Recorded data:
# # # # # # #

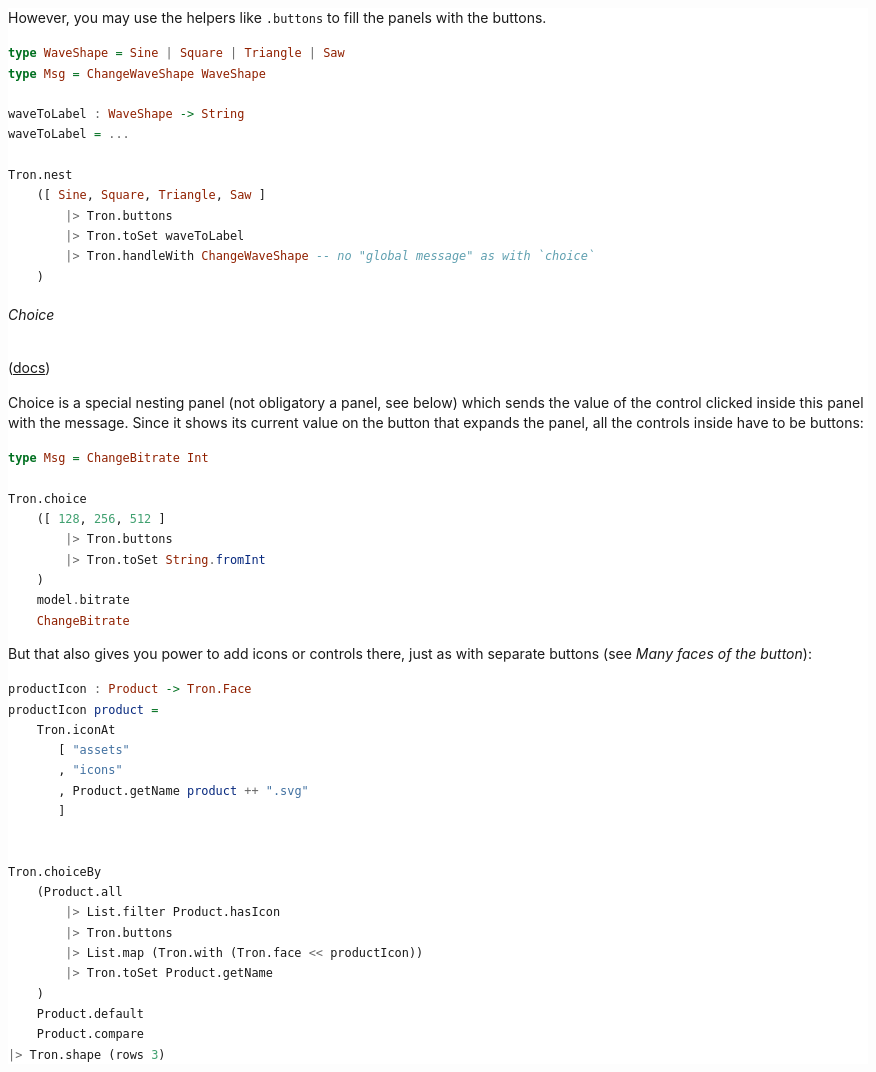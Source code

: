 However, you may use the helpers like `.buttons` to fill the panels with the buttons.

```haskell
type WaveShape = Sine | Square | Triangle | Saw
type Msg = ChangeWaveShape WaveShape

waveToLabel : WaveShape -> String
waveToLabel = ...

Tron.nest
    ([ Sine, Square, Triangle, Saw ]
        |> Tron.buttons
        |> Tron.toSet waveToLabel
        |> Tron.handleWith ChangeWaveShape -- no "global message" as with `choice`
    )
```


###### Choice

([docs](https://package.elm-lang.org/packages/shamansir/tron-gui/latest/Tron-Build#choice))

Choice is a special nesting panel (not obligatory a panel, see below) which sends the value of the control clicked inside this panel with the message. Since it shows its current value on the button that expands the panel, all the controls inside have to be buttons:

```haskell
type Msg = ChangeBitrate Int

Tron.choice
    ([ 128, 256, 512 ]
        |> Tron.buttons
        |> Tron.toSet String.fromInt
    )
    model.bitrate
    ChangeBitrate
```

But that also gives you power to add icons or controls there, just as with separate buttons (see _Many faces of the button_):

```haskell
productIcon : Product -> Tron.Face
productIcon product =
    Tron.iconAt
       [ "assets"
       , "icons"
       , Product.getName product ++ ".svg"
       ]


Tron.choiceBy
    (Product.all
        |> List.filter Product.hasIcon
        |> Tron.buttons
        |> List.map (Tron.with (Tron.face << productIcon))
        |> Tron.toSet Product.getName
    )
    Product.default
    Product.compare
|> Tron.shape (rows 3)
```
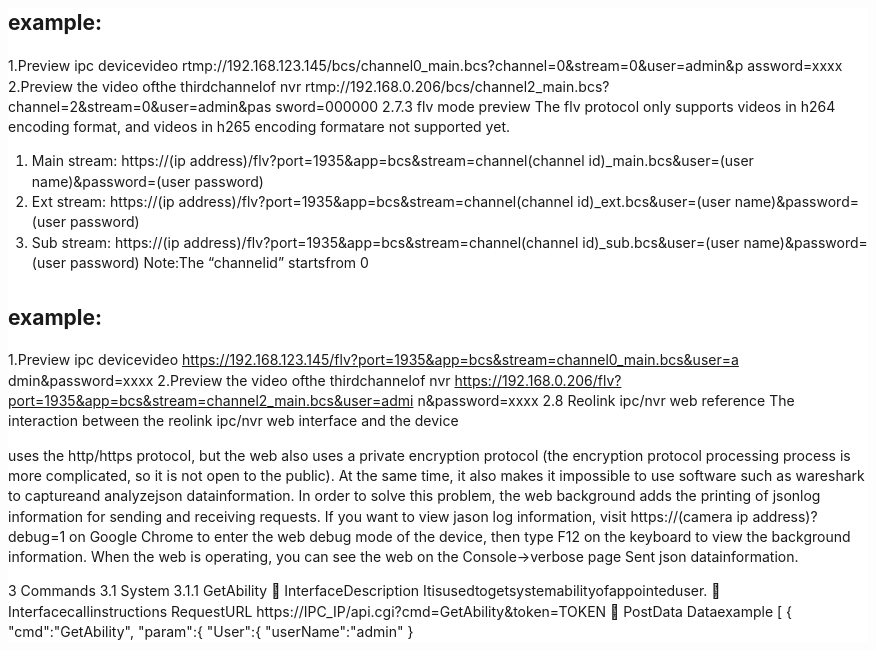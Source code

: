 
## example:


1.Preview ipc devicevideo
rtmp://192.168.123.145/bcs/channel0_main.bcs?channel=0&stream=0&user=admin&p
assword=xxxx
2.Preview the video ofthe thirdchannelof nvr
rtmp://192.168.0.206/bcs/channel2_main.bcs?channel=2&stream=0&user=admin&pas
sword=000000
2.7.3 flv mode preview
The flv protocol only supports videos in h264 encoding format, and
videos in h265 encoding formatare not supported yet.
1. Main stream:
https://(ip address)/flv?port=1935&app=bcs&stream=channel(channel
id)_main.bcs&user=(user name)&password=(user password)
2. Ext stream:
https://(ip address)/flv?port=1935&app=bcs&stream=channel(channel
id)_ext.bcs&user=(user name)&password=(user password)
3. Sub stream:
https://(ip address)/flv?port=1935&app=bcs&stream=channel(channel
id)_sub.bcs&user=(user name)&password=(user password)
Note:The “channelid” startsfrom 0


## example:

1.Preview ipc devicevideo
https://192.168.123.145/flv?port=1935&app=bcs&stream=channel0_main.bcs&user=a
dmin&password=xxxx
2.Preview the video ofthe thirdchannelof nvr
https://192.168.0.206/flv?port=1935&app=bcs&stream=channel2_main.bcs&user=admi
n&password=xxxx
2.8 Reolink ipc/nvr web reference
The interaction between the reolink ipc/nvr web interface and the device

uses the http/https protocol, but the web also uses a private encryption
protocol (the encryption protocol processing process is more
complicated, so it is not open to the public).
At the same time, it also makes it impossible to use software such as
wareshark to captureand analyzejson datainformation.
In order to solve this problem, the web background adds the printing of
jsonlog information for sending and receiving requests.
If you want to view jason log information, visit https://(camera ip
address)?debug=1 on Google Chrome to enter the web debug mode of
the device, then type F12 on the keyboard to view the background
information. When the web is operating, you can see the web on the
Console->verbose page Sent json datainformation.

3 Commands
3.1 System
3.1.1 GetAbility
 InterfaceDescription
Itisusedtogetsystemabilityofappointeduser.
 Interfacecallinstructions
RequestURL https://IPC_IP/api.cgi?cmd=GetAbility&token=TOKEN
 PostData
Dataexample
[
{
"cmd":"GetAbility",
"param":{
"User":{
"userName":"admin"
}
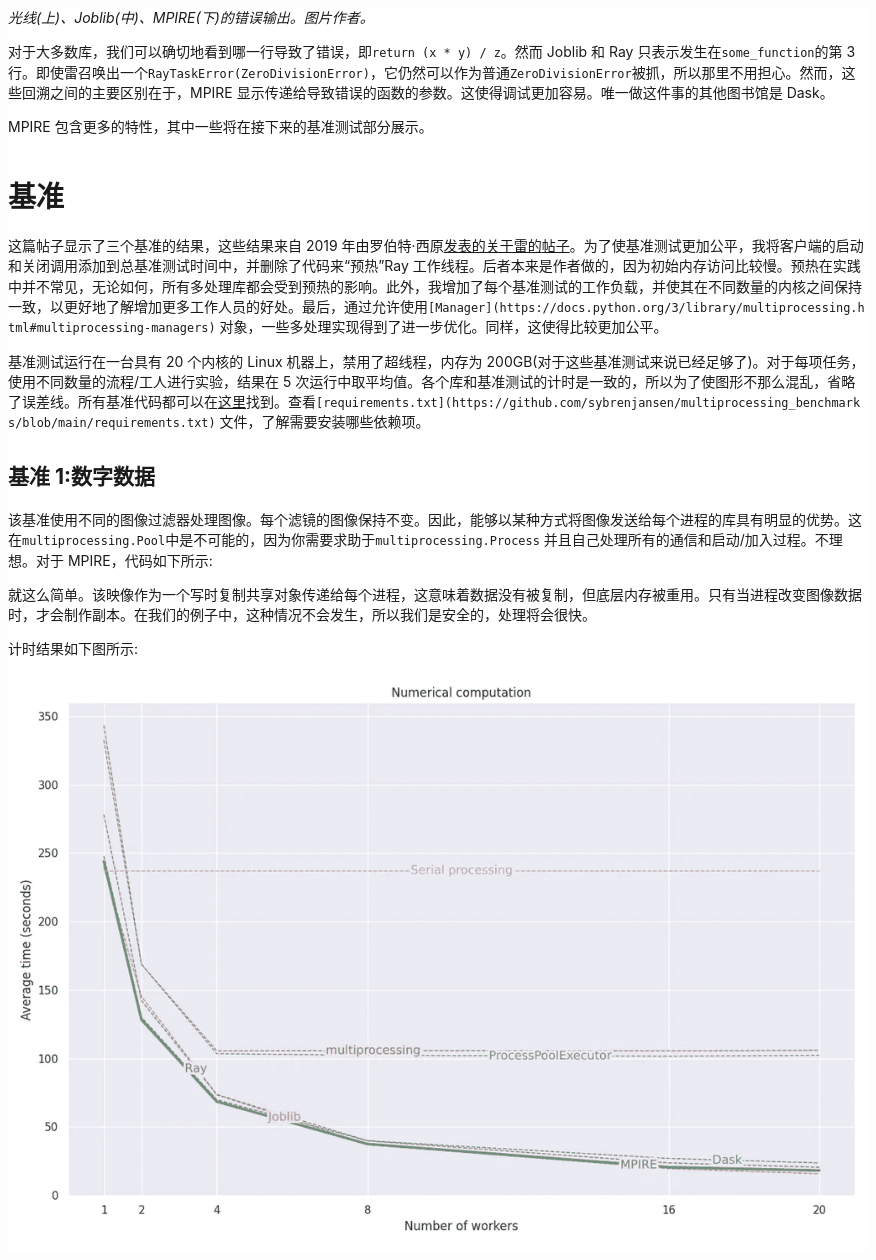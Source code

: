 *光线(上)、Joblib(中)、MPIRE(下)的错误输出。图片作者。*

对于大多数库，我们可以确切地看到哪一行导致了错误，即`return (x * y) / z`。然而 Joblib 和 Ray 只表示发生在`some_function`的第 3 行。即使雷召唤出一个`RayTaskError(ZeroDivisionError)`，它仍然可以作为普通`ZeroDivisionError`被抓，所以那里不用担心。然而，这些回溯之间的主要区别在于，MPIRE 显示传递给导致错误的函数的参数。这使得调试更加容易。唯一做这件事的其他图书馆是 Dask。

MPIRE 包含更多的特性，其中一些将在接下来的基准测试部分展示。

# 基准

这篇帖子显示了三个基准的结果，这些结果来自 2019 年由罗伯特·西原[发表的关于雷的](https://medium.com/@robertnishihara)[帖子](/10x-faster-parallel-python-without-python-multiprocessing-e5017c93cce1)。为了使基准测试更加公平，我将客户端的启动和关闭调用添加到总基准测试时间中，并删除了代码来“预热”Ray 工作线程。后者本来是作者做的，因为初始内存访问比较慢。预热在实践中并不常见，无论如何，所有多处理库都会受到预热的影响。此外，我增加了每个基准测试的工作负载，并使其在不同数量的内核之间保持一致，以更好地了解增加更多工作人员的好处。最后，通过允许使用`[Manager](https://docs.python.org/3/library/multiprocessing.html#multiprocessing-managers)` 对象，一些多处理实现得到了进一步优化。同样，这使得比较更加公平。

基准测试运行在一台具有 20 个内核的 Linux 机器上，禁用了超线程，内存为 200GB(对于这些基准测试来说已经足够了)。对于每项任务，使用不同数量的流程/工人进行实验，结果在 5 次运行中取平均值。各个库和基准测试的计时是一致的，所以为了使图形不那么混乱，省略了误差线。所有基准代码都可以在[这里](https://github.com/sybrenjansen/multiprocessing_benchmarks)找到。查看`[requirements.txt](https://github.com/sybrenjansen/multiprocessing_benchmarks/blob/main/requirements.txt)` 文件，了解需要安装哪些依赖项。

## 基准 1:数字数据

该基准使用不同的图像过滤器处理图像。每个滤镜的图像保持不变。因此，能够以某种方式将图像发送给每个进程的库具有明显的优势。这在`multiprocessing.Pool`中是不可能的，因为你需要求助于`multiprocessing.Process` 并且自己处理所有的通信和启动/加入过程。不理想。对于 MPIRE，代码如下所示:

就这么简单。该映像作为一个写时复制共享对象传递给每个进程，这意味着数据没有被复制，但底层内存被重用。只有当进程改变图像数据时，才会制作副本。在我们的例子中，这种情况不会发生，所以我们是安全的，处理将会很快。

计时结果如下图所示:

![](img/00fbb8203133d8f4b7f034aecd098efe.png)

# # # # # # #

▶ _EXERCISE PROMPT_: In the reply, give again exactly the lines from the beginning of the entries above through the line with "But that also"; pictures stay out.

▶ _FINISHED EXERCISE_:
Source code

: However, you may use the helpers like `.buttons` to fill the panels with the buttons.

```haskell
type WaveShape = Sine | Square | Triangle | Saw
type Msg = ChangeWaveShape WaveShape

waveToLabel : WaveShape -> String
waveToLabel = ...

Tron.nest
    ([ Sine, Square, Triangle, Saw ]
        |> Tron.buttons
        |> Tron.toSet waveToLabel
        |> Tron.handleWith ChangeWaveShape -- no "global message" as with `choice`
    )
```


###### Choice

([docs](https://package.elm-lang.org/packages/shamansir/tron-gui/latest/Tron-Build#choice))

Choice is a special nesting panel (not obligatory a panel, see below) which sends the value of the control clicked inside this panel with the message. Since it shows its current value on the button that expands the panel, all the controls inside have to be buttons:

```haskell
type Msg = ChangeBitrate Int

Tron.choice
    ([ 128, 256, 512 ]
        |> Tron.buttons
        |> Tron.toSet String.fromInt
    )
    model.bitrate
    ChangeBitrate
```

But that also gives you power to add icons or controls there, just as with separate buttons (see _Many faces of the button_):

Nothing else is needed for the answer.